- _What this task involves_: What is needed here is an exact copy of all the entries below.

- _Stored data_:
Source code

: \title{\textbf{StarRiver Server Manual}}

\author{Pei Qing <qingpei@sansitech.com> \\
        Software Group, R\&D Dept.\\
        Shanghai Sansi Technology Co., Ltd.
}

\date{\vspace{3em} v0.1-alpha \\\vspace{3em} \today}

- _Finished task_:
Source code

: \title{\textbf{StarRiver Server Manual}}

\author{Pei Qing <qingpei@sansitech.com> \\
        Software Group, R\&D Dept.\\
        Shanghai Sansi Technology Co., Ltd.
}

\date{\vspace{3em} v0.1-alpha \\\vspace{3em} \today}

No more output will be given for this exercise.